Tuesday, January 29, 2019

The 3-Step Guide To Organized Finances (And Why It Matters)

The entrepreneurial spirit is swift. People launch a business and worry about the details later. For many of those details, later never comes. Unfortunately, skipping foundational details to follow inspiration often ends in disaster. Like when financial organization is left behind in the dust.

You launched your business to make money. If you want financial success, you need a sturdy financial foundation. Here’s how to create that foundation in a few steps:

  1. Create a system for tracking expenses

Without a strong financial tracking system, you can’t steer your business toward success. You won’t know when you’re approaching success, or when you’re about to fail. Worse, you won’t know if you’re already failing.

An effective financial system begins by defining a protocol for the way purchases are made, and includes a protocol for how financial information is documented, calculated, and filed. Your system should incorporate financial data that comes from multiple sources or teams, and creates a cohesive protocol that binds them all together.

Require purchase requests

For example, create a purchase request template that all team members must submit prior to making a purchase. This way, you can approve all purchases, clarify the item’s legitimacy, and put it in the budget. Some companies don’t require a request if the amount is less than $100. That may work for a small startup, but it’s not a good idea for a larger company where purchases are more frequent. If you have a small startup and plan to keep your employees while you grow, get them in the habit of making purchase requests now. It might be difficult to train them out of their freedom.

Require monthly expense reports from each team

Create standards for how expenses and income are documented and filed. For instance, send all receipts to one person to scan and save. Request an end-of-the-month expense report from each department detailing their purchases for the month and verify it against receipts turned in.

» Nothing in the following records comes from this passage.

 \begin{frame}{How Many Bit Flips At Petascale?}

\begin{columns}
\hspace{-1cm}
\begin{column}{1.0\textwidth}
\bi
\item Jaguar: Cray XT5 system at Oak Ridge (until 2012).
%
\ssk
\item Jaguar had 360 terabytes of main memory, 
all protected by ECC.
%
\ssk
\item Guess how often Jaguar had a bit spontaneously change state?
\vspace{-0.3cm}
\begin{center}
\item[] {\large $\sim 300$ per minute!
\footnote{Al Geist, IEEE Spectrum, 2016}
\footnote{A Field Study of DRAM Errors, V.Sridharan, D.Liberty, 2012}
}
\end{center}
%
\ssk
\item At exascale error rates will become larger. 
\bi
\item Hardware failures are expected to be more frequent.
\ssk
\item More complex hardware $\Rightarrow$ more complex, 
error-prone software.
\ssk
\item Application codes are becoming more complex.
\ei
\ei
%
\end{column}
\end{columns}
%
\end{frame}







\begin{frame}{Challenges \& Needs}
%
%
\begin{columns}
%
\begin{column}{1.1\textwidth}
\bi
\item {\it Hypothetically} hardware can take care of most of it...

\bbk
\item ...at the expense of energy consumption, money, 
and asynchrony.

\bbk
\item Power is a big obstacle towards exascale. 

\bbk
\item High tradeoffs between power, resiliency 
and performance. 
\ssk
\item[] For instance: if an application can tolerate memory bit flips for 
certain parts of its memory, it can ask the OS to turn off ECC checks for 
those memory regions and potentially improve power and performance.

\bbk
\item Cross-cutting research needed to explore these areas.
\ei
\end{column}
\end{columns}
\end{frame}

A system ensures expenses don’t slip through the cracks, and employees don’t take advantage of making unapproved purchases. When your bookkeeper needs a vacation, a system ensures your company won’t fall apart while they’re gone. You can hire a temp and teach them the system, or you can fill in for them.

  1. Track expenses daily

To track expenses, you need to do more than track money in and money out at the end of the month. You need a projection of your daily expenses, income, and bank balance so that if you are going to be in the red fifteen days from now, you have enough time to find a solution.

You can use popular accounting software to track the details for your taxes, but consider that with a little training, you can produce an Excel spreadsheet with capabilities that exceed those programs. Excel is easy to program once you learn standard Visual Basic (VBA) formulas. It’s easy to learn VBA quickly with this masterclass from Spreadsheeto. The class gives you training you can apply immediately, and you get high-level support and feedback from a VBA professional.

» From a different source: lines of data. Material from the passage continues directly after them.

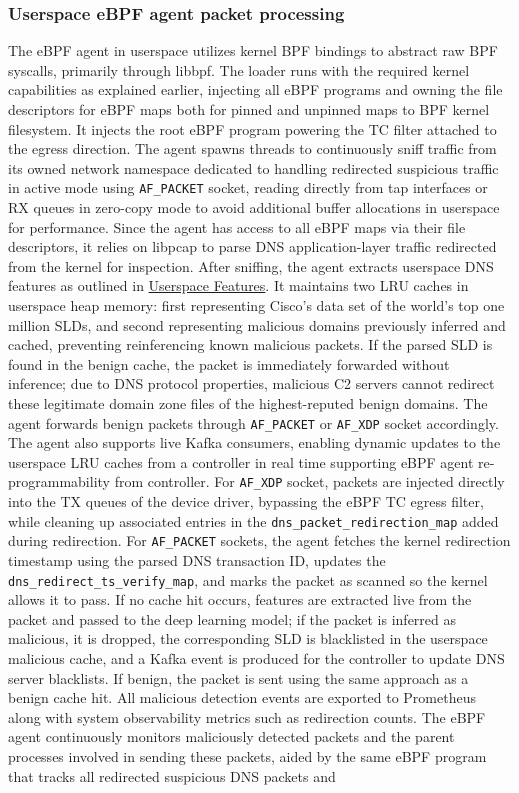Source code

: \documentclass [11pt, proquest] {uwthesis}[2020/02/24]
\begin{document}
\subsubsection{\textbf{Userspace eBPF agent packet processing}}
\label{active:sec2}
The eBPF agent in userspace utilizes kernel BPF bindings to abstract raw BPF syscalls, primarily through libbpf. The loader runs with the required kernel capabilities as explained earlier, injecting all eBPF programs and owning the file descriptors for eBPF maps both for pinned and unpinned maps to BPF kernel filesystem. It injects the root eBPF program powering the TC filter attached to the egress direction. The agent spawns threads to continuously sniff traffic from its owned network namespace dedicated to handling redirected suspicious traffic in active mode using \texttt{AF\_PACKET} socket, reading directly from tap interfaces or RX queues in zero-copy mode to avoid additional buffer allocations in userspace for performance. Since the agent has access to all eBPF maps via their file descriptors, it relies on libpcap to parse DNS application-layer traffic redirected from the kernel for inspection. After sniffing, the agent extracts userspace DNS features as outlined in \hyperref[sec:feature-userspace]{Userspace Features}. It maintains two LRU caches in userspace heap memory: first representing Cisco's data set of the world's top one million SLDs, and second representing malicious domains previously inferred and cached, preventing reinferencing known malicious packets. If the parsed SLD is found in the benign cache, the packet is immediately forwarded without inference; due to DNS protocol properties, malicious C2 servers cannot redirect these legitimate domain zone files of the highest-reputed benign domains. The agent forwards benign packets through \texttt{AF\_PACKET} or \texttt{AF\_XDP} socket accordingly. The agent also supports live Kafka consumers, enabling dynamic updates to the userspace LRU caches from a controller in real time supporting eBPF agent re-programmability from controller. For \texttt{AF\_XDP} socket, packets are injected directly into the TX queues of the device driver, bypassing the eBPF TC egress filter, while cleaning up associated entries in the \texttt{dns\_packet\_redirection\_map} added during redirection. For \texttt{AF\_PACKET} sockets, the agent fetches the kernel redirection timestamp using the parsed DNS transaction ID, updates the \texttt{dns\_redirect\_ts\_verify\_map}, and marks the packet as scanned so the kernel allows it to pass. If no cache hit occurs, features are extracted live from the packet and passed to the deep learning model; if the packet is inferred as malicious, it is dropped, the corresponding SLD is blacklisted in the userspace malicious cache, and a Kafka event is produced for the controller to update DNS server blacklists. If benign, the packet is sent using the same approach as a benign cache hit. All malicious detection events are exported to Prometheus along with system observability metrics such as redirection counts. The eBPF agent continuously monitors maliciously detected packets and the parent processes involved in sending these packets, aided by the same eBPF program that tracks all redirected suspicious DNS packets and 
\end{document}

Once you learn basic VBA, you can program an Excel spreadsheet to crunch your numbers exactly the way you want. You don’t need to hire a third-party programmer and hope they understand your specifications.

With basic VBA skills, you can program a spreadsheet to give you your daily expected available cash by documenting:
  • Expected expenses and the date you expect to pay
  • Expected income and the date you expect the funds to become available

Using simple formulas and some creative organization, you can turn the above information into a daily projection of your expected finances.

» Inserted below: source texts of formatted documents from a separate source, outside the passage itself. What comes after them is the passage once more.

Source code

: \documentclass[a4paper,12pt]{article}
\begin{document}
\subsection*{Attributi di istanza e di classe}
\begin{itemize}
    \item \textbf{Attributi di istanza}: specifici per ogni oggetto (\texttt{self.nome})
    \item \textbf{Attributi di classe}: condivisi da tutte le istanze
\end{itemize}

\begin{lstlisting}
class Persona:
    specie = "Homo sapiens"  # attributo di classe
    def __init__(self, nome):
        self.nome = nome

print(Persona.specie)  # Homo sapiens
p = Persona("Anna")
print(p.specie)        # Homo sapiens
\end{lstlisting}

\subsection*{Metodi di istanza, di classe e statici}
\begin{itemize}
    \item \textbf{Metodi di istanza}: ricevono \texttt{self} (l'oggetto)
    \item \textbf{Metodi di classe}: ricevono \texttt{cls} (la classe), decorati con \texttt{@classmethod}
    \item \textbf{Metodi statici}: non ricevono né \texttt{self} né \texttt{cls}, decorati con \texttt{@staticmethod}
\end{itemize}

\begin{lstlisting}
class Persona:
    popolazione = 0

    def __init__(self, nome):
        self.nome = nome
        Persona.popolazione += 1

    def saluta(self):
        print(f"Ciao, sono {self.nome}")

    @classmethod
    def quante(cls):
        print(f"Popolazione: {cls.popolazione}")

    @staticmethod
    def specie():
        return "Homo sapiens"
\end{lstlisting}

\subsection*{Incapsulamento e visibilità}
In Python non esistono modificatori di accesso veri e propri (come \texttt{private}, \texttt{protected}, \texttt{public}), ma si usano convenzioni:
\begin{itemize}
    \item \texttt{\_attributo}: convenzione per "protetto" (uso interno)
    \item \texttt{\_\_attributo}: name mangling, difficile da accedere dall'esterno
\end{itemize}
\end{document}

Tracking expenses daily will curb impulse spending, show you where money is being wasted, and create financial discipline in your life. As a side benefit, you’ll have a better handle on your taxes, and perhaps for the first time, you’ll get your taxes done early.

  1. Don’t opt for the most glamorous option

There are plenty of shiny objects, but sometimes you don’t need the latest and greatest. For instance, if you’re buying your staff laptops, there’s no reason to buy them all brand new. Buying refurbished laptops will save you at least a couple hundred dollars per laptop, which is great when you’re an Apple fan. Multiply that savings by ten employees, and you’re saving a minimum of $2,000.

Don’t drop the ball

Regardless of how you organize your finances, don’t drop the ball. Stay on top of tracking and enforcing your policies. A system is only effective when it’s enforced.